Ironia jest retoryczna, humor – naukowy. I ironia i humor to postacie satyry!
Sięgamy po ironię starając się wznieść na idealne wyżyny dobra, które winno się urzeczywistnić (…) natomiast po humor sięgamy (…) by zstąpić na sam dół ku złu
(s. 163).
Komizm słowny towarzyszy komizmowi sytuacyjnemu i wraz z nim uchodzi do komizmu charakterów (s. 165)
Komizm charakterów – rozdział III:
168 – 169 Komedia zaczyna się tam, gdzie wzruszać nas przestają ludzie;
170 Śmiech jest tym środkiem, po który społeczeństwo sięga, żeby dokuczyć nowicjuszom, środkiem zawsze jakoś upokarzającym tego, kto jest jego przedmiotem.
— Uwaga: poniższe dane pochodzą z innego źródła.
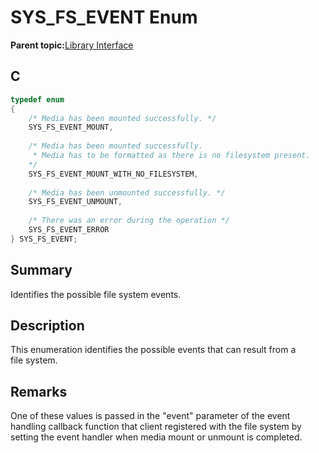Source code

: # SYS\_FS\_EVENT Enum

**Parent topic:**[Library Interface](GUID-42556FDF-A632-49FE-8A5E-9303A926578C.md)

## C

```c
typedef enum
{
    /* Media has been mounted successfully. */
    SYS_FS_EVENT_MOUNT,
    
    /* Media has been mounted successfully.
     * Media has to be formatted as there is no filesystem present.
    */
    SYS_FS_EVENT_MOUNT_WITH_NO_FILESYSTEM,
    
    /* Media has been unmounted successfully. */
    SYS_FS_EVENT_UNMOUNT,
    
    /* There was an error during the operation */
    SYS_FS_EVENT_ERROR
} SYS_FS_EVENT;

```

## Summary

Identifies the possible file system events.

## Description

This enumeration identifies the possible events that can result from a<br />file system.

## Remarks

One of these values is passed in the "event" parameter of the event handling callback function that client registered with the file system by setting the event handler when media mount or unmount is completed.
Stąd bierze się niejednoznaczny charakter komizmu;
170 to komedia bliższa jest życia niż dramat;
nie wolno wzruszać;
gesty pomagają komedii (179: czyn jest czymś istotnym w dramacie, czymś zaś ubocznym w komedii);
nieuspołecznienie postaci & nieczułość widza, automatyzm i roztargnienie;
196 – 197 – komedia maluje charaktery, które spotkaliśmy lub które spotykamy jeszcze na swej drodze. Podkreśla podobieństwa. Chce ukazać nam typy (…). Przez to odcina się od sztuk pozostałych;
201 Jesteśmy śmieszni tylko od tej strony, która uchodzi naszej świadomości;
cecha idealnie komiczna – powinna być głęboka, ale i powierzchowna, widoczna dla innych, pełna wyrozumiałości dla siebie, dla innych krępująca, łatwa do poprawy, związana z życiem społecznym, choć dla niego nieznośna. Taka cecha idealna to próżność.
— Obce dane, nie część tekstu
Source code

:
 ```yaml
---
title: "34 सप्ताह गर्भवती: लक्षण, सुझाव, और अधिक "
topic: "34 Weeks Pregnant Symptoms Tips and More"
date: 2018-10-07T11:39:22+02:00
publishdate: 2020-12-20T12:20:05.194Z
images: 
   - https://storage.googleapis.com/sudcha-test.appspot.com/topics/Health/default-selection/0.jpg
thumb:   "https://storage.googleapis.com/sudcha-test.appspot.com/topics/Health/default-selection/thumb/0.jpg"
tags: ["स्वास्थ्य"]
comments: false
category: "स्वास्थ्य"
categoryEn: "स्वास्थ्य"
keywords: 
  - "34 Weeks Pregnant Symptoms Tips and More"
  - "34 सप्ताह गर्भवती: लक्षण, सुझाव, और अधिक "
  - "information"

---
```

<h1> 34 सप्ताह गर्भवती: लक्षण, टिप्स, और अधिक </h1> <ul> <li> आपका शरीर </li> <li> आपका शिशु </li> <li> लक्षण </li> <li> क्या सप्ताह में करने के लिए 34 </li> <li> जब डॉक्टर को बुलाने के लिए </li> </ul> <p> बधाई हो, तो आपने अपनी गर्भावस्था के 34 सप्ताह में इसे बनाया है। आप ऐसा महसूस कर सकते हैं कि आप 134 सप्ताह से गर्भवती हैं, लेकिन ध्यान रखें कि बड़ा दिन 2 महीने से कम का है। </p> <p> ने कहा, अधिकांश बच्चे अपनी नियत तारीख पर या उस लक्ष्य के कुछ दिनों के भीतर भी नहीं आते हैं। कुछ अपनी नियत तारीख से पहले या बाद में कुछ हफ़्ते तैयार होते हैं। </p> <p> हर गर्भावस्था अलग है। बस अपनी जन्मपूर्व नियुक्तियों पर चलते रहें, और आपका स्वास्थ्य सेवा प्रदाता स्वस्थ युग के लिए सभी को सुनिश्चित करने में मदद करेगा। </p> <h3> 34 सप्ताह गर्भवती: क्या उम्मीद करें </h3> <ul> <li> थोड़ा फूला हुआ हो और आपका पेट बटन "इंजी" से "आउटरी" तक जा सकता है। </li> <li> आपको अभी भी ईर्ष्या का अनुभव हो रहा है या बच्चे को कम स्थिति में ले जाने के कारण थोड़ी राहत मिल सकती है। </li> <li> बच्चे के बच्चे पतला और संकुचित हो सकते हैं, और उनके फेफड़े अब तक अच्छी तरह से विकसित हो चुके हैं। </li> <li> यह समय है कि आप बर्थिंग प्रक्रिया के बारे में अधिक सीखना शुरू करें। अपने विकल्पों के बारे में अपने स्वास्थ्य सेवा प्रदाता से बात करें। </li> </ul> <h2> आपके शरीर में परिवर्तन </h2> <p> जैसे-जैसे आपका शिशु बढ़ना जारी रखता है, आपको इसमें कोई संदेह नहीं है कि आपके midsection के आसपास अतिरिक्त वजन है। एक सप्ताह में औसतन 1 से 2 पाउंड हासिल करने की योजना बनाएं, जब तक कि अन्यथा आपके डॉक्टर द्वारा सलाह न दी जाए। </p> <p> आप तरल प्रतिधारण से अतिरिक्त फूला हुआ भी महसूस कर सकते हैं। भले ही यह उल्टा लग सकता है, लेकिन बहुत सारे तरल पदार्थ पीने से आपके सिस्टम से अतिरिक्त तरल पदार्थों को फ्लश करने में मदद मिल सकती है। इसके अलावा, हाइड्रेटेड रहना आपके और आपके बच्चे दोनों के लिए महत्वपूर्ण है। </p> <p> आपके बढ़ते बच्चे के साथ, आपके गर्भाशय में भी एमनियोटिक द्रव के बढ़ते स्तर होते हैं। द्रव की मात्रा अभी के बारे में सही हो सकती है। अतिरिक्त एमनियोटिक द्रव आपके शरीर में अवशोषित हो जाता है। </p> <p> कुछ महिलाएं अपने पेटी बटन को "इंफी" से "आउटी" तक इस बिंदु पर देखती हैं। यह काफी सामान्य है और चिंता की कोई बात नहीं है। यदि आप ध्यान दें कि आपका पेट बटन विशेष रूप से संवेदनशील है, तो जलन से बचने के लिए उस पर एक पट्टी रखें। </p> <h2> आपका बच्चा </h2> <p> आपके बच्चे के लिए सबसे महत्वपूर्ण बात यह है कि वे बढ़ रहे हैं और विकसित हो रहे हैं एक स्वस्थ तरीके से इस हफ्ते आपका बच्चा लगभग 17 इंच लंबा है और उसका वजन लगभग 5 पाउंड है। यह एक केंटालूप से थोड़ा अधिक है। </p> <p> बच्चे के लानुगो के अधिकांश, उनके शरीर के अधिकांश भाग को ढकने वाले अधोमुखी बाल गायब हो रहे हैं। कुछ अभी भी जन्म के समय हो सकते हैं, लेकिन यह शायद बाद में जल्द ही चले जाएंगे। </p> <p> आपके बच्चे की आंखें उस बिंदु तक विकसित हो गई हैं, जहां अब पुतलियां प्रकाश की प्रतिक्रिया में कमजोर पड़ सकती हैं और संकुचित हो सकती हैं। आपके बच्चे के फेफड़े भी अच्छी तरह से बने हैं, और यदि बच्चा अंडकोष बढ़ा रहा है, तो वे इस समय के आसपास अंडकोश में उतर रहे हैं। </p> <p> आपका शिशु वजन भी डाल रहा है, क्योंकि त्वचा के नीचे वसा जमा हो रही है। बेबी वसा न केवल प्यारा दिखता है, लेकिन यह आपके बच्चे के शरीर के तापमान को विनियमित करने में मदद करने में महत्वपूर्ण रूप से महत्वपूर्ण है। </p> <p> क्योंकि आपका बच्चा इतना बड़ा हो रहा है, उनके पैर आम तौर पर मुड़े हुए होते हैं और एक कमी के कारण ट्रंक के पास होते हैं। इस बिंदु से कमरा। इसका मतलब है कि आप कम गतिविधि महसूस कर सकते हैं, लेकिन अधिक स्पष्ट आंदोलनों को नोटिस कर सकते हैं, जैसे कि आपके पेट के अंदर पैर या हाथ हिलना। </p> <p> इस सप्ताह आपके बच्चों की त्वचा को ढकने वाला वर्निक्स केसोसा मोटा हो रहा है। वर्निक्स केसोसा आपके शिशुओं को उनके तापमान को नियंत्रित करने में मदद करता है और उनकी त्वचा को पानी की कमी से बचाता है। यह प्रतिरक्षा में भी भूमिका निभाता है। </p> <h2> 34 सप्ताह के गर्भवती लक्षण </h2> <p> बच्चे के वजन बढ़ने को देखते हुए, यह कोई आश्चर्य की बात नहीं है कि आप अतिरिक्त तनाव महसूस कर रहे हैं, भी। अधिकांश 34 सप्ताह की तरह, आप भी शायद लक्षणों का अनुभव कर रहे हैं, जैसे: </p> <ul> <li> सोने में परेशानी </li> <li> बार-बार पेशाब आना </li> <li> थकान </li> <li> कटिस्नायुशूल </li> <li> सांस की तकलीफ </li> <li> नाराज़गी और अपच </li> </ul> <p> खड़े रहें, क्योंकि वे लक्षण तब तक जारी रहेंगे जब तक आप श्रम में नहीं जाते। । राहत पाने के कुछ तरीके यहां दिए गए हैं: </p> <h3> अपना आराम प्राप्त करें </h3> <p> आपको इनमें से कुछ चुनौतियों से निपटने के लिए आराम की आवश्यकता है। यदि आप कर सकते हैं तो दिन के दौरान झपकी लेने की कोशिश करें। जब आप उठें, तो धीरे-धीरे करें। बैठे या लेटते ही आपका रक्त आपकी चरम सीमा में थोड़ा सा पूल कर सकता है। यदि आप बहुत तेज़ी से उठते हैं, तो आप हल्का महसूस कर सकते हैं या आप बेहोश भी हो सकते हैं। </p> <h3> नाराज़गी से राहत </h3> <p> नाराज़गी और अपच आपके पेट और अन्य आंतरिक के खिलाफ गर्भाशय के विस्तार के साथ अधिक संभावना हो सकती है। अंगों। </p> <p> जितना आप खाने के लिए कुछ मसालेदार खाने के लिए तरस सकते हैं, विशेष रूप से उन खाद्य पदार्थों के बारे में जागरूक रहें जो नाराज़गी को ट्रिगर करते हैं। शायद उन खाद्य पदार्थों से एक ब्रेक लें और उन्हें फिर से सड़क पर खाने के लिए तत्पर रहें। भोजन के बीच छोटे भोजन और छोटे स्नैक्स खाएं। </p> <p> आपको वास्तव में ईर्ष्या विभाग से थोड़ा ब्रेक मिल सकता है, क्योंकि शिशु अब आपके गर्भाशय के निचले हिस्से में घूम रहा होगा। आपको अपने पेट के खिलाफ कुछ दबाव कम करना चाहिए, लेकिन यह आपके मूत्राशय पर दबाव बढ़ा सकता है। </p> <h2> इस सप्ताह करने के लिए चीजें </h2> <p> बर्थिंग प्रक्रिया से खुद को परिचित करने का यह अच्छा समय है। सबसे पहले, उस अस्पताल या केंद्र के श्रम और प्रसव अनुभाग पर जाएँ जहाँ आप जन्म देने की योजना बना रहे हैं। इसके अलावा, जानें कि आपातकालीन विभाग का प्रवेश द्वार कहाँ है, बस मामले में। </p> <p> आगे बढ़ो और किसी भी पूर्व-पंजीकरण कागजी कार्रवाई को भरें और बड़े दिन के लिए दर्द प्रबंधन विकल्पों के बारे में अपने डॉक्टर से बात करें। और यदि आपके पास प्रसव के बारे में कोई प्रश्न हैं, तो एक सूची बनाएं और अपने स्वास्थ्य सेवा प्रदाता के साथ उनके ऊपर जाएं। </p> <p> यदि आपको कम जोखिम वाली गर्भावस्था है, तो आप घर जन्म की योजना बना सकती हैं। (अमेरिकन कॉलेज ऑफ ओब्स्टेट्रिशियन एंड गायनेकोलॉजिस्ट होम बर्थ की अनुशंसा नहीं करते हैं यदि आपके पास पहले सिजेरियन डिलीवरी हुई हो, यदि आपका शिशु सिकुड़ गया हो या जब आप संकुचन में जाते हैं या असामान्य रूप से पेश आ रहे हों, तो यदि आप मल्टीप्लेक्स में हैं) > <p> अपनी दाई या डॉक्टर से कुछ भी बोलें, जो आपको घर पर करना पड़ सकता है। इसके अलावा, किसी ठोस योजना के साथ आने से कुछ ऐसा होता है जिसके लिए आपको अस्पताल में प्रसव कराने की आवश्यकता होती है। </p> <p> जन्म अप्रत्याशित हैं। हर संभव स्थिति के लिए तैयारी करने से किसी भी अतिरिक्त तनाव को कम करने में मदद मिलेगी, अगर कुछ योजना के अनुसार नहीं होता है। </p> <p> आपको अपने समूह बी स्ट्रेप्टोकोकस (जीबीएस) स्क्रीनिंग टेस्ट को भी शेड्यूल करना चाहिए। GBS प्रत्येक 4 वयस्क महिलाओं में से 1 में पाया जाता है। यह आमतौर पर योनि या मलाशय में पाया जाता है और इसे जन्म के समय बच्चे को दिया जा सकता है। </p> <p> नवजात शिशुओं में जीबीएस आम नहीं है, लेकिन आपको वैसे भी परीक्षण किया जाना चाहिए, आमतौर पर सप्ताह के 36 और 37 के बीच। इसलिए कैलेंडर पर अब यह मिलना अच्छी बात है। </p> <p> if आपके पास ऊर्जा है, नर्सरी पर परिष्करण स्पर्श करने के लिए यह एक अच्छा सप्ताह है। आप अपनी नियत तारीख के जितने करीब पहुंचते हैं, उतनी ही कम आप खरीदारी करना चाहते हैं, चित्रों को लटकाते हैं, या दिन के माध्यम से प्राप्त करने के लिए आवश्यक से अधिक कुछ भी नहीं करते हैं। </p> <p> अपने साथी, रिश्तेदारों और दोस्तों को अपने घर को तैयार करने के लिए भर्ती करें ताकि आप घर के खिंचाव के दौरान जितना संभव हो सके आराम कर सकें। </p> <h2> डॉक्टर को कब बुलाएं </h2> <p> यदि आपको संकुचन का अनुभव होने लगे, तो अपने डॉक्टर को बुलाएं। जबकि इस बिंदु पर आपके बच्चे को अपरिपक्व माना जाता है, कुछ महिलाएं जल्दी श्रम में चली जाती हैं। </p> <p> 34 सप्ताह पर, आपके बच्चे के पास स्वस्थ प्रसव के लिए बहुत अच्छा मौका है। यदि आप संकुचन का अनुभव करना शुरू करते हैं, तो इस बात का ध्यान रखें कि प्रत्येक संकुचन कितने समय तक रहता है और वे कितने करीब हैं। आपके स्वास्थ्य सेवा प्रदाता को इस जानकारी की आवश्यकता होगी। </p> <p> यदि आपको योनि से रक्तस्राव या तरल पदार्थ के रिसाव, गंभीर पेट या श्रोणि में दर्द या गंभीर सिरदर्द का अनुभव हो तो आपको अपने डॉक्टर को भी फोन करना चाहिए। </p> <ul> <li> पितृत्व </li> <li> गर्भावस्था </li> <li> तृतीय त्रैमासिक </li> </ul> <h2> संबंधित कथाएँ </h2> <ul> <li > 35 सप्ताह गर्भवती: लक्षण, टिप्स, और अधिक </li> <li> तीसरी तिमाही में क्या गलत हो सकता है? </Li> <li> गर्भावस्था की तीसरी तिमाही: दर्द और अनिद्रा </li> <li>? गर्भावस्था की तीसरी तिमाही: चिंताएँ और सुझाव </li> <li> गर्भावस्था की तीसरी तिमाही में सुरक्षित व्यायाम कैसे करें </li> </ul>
M. Bachtin: Twórczość F. Rabelais’go, s. 184 – 198
u Rabelais’go – materialno-cielesny pierwiastek życia, Rabelais – poeta ciała i łona;
obrazy materialno-cielesne to dziedzictwo ludowej kultury śmiechu – typ obrazowości – realizm groteskowy;
w realizmie groteskowym żywioł materialno-cielesny jest pozytywny. Wszystkie przejawy życia materialno-cielesnego nie do jednostki;
pierwiastek materialno-cielesny w kulturze ludowej ma charakter świąteczny, biesiadny, triumfalny;
cechą realizmu groteskowego jest degradacja;
ludowy śmiech jest związany z dołem materialno-cielesnym. Śmiech degraduje i materializuje;
góra – niebo. Dół – ziemia, czyli pierwiastek pochłaniający (mogiła, brzuch) i pierwiastek rodzący – to w aspekcie kosmicznym. W aspekcie cielesnym – góra to twarz, dół – narządy płciowe;
degradacja – sprowadzenie na ziemię, włączenie w sferę życia dolnej części ciała, ma znaczenie niszczycielskie, negatywne, ale i pozytywne – odrodzicielskie;
groteskowy karnawał przekształca bitwę w ucztę;
podstawy literatury renesansu – karnawałowe odczucie świata;
obraz groteskowy przedstawia zjawisko w trakcie zmiany, związek z czasem, stawaniem się i zawarcie dwóch biegunów zmiany – stare i nowe, umierające i rodzące się;
archaik groteskowy (wczesne stopnie rozwoju obrazu groteskowego) – czas jako równoległość zimy i wiosny, śmierci i narodzin;
groteska – brzemienne staruchy (posążki w Ermitażu) – śmierć rodząca;
groteskowe ciało – nie ukończone, niegotowe, przerasta się. Podkreślone są otwory i wypukłości ciała;
tendencja groteskowego obrazu ciała – ukazanie 2 ciał w 1 – 1) rodzi się i obumiera, 2) w chwili poczęcia;
na groteskowej koncepcji ciała zasadza się parodia średniowieczna;
w kanonie antyku – ciało gotowe, uformowane. Usuwa się oznaki jego niegotowości, wzrostu, rozmnażania, nie przedstawia się brzemienności, poczęcia i agonii. Ciało groteskowe nie mieści się w ramach estetyki piękna;
obraz groteskowy jest z natury niekanoniczny;
wiek XVIII – formy groteski – co w procesie rozpadu, to zostaje, znika ogniwo stawania się. Zostaje sama starość, śmierć – stąd bezpłodne obrazy adwokatów, kupców, starców;
w XVII wieku obok realizmu obyczajowego są obrazy z groteski zamarłej.